Available records =>
====

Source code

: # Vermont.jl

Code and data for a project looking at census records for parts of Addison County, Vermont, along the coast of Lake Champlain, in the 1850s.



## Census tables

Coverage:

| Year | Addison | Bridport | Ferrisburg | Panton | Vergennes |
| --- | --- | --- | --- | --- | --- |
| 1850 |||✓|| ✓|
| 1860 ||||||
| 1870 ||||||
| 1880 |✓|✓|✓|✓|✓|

====

What the exercise asks => A word-for-word copy of the lines from the one with "Panton | Vergennes |" through the end of the listing is what should be returned.

Response =>
| Year | Addison | Bridport | Ferrisburg | Panton | Vergennes |
| --- | --- | --- | --- | --- | --- |
| 1850 |||✓|| ✓|
| 1860 ||||||
| 1870 ||||||
| 1880 |✓|✓|✓|✓|✓|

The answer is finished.